Run it twice: the second run reports `skipped_existing: true` and the artifact
hash never moves. Mutate one byte of the PNG and a re-render no longer matches
— that mismatch *is* the tamper detection.

## The op vocabulary (closed · v1)

`ops:` is an **ordered list of single-key maps** — a linear pipeline by design.
Branching and fan-out belong to the workflow (`depends_on` · `for_each`), never
inside the builtin.

| Op                     | What it does                                    | Key knobs                                                                                   |
| ---------------------- | ----------------------------------------------- | ------------------------------------------------------------------------------------------- |
| `resize`               | Linear-light resample                           | `width`/`height` (one may be omitted) · `filter: auto\|nearest\|bilinear`                   |
| `crop`                 | Exact rectangle                                 | `x` · `y` · `width` · `height`                                                              |
| `levels`               | Brightness / contrast                           | `brightness` −255..255 · `contrast` −128..128                                               |
| `grayscale`            | Linear-light luma                               | —                                                                                           |
| `palette_map`          | Nearest palette color (Oklab distance)          | `palette`                                                                                   |
| `dither`               | Quantize through a dither                       | `mode: bayer2\|bayer4\|bayer8\|blue_noise\|ign\|floyd_steinberg\|atkinson\|jjn` · `palette` |
| `duotone`              | Two-stop gradient map (Oklab ramp)              | `dark` · `light` (`#rrggbb` or `[r,g,b]`)                                                   |
| `pixelate`             | Block mosaic                                    | `block` 2..256                                                                              |
| `halftone`             | Rotated clustered-dot screen (print look)       | `cell` 3..64 · `angle: 0\|15\|45\|75`                                                       |
| `grain`                | Luminance-shaped film grain (seeded)            | `intensity` 0..128                                                                          |
| `vignette`             | Natural cos⁴ falloff                            | `strength` 0..255                                                                           |
| `chromatic_aberration` | Per-channel radial split                        | `shift` 1..16                                                                               |
| `scanlines`            | CRT row darkening                               | `strength` 0..255 · `period` 2..64                                                          |
| `glitch`               | Seeded databending                              | `line_shift` ≤64 · `channel_shift` ≤16 · `blocks` ≤64                                       |
| `ascii`                | Character-grid render — **must be the last op** | `cols` 2..1024 · `emit: png\|text\|ansi`                                                    |

Palettes: presets `bw · gray4 · gameboy · cga · okabe_ito`, or an inline list
of 2–256 colors.

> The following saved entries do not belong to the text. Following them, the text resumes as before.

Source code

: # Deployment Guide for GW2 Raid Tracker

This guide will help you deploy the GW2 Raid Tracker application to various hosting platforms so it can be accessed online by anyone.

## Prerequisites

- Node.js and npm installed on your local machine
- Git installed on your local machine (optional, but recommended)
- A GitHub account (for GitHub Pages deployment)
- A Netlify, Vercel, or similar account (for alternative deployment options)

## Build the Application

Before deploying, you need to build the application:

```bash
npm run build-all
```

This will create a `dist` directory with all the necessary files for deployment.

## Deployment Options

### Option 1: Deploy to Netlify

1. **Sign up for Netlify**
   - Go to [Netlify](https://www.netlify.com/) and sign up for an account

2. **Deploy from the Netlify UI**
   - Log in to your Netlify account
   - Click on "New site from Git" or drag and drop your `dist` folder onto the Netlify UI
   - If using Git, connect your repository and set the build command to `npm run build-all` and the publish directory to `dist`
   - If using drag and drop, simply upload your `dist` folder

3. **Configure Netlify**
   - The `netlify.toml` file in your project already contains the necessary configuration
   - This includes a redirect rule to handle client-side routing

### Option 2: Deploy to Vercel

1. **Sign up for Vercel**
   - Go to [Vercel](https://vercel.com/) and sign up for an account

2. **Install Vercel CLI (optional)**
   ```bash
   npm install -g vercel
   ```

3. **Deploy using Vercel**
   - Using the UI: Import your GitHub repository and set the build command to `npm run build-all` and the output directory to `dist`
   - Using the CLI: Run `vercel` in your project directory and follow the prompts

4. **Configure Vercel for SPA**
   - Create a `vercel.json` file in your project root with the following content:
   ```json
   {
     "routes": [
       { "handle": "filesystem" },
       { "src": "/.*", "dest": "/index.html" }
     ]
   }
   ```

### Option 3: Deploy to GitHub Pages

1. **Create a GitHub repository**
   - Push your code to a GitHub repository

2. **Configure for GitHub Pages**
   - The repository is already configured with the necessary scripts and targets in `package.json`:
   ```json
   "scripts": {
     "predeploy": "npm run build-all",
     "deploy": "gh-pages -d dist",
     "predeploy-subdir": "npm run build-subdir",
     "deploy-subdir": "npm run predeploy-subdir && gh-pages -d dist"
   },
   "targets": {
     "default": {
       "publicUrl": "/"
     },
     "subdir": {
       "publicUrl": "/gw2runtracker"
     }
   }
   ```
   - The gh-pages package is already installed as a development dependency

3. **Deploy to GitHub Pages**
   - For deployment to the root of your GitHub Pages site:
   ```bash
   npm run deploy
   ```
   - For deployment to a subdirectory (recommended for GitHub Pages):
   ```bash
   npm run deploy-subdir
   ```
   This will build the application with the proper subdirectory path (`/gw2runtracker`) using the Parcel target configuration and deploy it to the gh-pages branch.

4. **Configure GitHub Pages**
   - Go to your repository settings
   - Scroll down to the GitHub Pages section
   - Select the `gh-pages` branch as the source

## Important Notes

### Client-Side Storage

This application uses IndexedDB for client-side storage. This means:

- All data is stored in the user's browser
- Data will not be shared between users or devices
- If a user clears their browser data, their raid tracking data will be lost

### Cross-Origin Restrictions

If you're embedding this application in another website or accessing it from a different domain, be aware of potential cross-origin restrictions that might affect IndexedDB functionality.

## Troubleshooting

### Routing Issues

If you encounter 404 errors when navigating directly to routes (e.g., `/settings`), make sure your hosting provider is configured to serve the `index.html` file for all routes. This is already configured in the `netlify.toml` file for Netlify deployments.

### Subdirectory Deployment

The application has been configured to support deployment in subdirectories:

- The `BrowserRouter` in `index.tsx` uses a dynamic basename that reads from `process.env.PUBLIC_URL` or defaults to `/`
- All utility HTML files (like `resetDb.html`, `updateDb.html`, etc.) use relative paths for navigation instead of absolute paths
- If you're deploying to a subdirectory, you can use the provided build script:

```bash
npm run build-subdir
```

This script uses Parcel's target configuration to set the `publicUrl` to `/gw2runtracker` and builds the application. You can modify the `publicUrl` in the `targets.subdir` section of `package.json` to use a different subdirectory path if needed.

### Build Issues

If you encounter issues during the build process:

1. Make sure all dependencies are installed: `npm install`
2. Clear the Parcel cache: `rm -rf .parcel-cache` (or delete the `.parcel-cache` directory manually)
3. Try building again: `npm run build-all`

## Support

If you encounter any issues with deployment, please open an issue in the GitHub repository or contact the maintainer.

Unknown op parameters are **rejected loudly**
(`NIKA-BUILTIN-IMAGE_FX-001`) — a typo'd knob never silently lies about the
style.

<Warning>
  Input is **PNG in v1** (depth 8 · no interlace). Non-PNG fails with a typed
  hint: produce PNG upstream (`image_generate` with `format: png`) or convert
  once via `exec:`. Decode is budget-gated from the header **before** any
  decompression — hostile dimension claims are rejected, never allocated.
</Warning>

## Why deterministic styling matters

Every incumbent styling path is nondeterministic by default — image tools
timestamp their outputs, and generative models can't reproduce bytes across
hardware at all. That makes styled assets un-verifiable: you can sign them,
but you can't *re-derive* them.

`image_fx` inverts that: integer/fixed-point pixel math, a seeded noise
stream, zero wall-clock. So the artifact can be:

* **chained** — its sha256 lands in the trace (`nika trace verify` covers it);
* **re-rendered** — the same input + the recipe reproduces the exact bytes;
* **carried** — the recipe rides the artifact itself, so any holder of the
  input can verify the styling.

One recipe, one hash, forever. Batch-style a hundred campaign images with
`for_each` and every one of them is a receipt.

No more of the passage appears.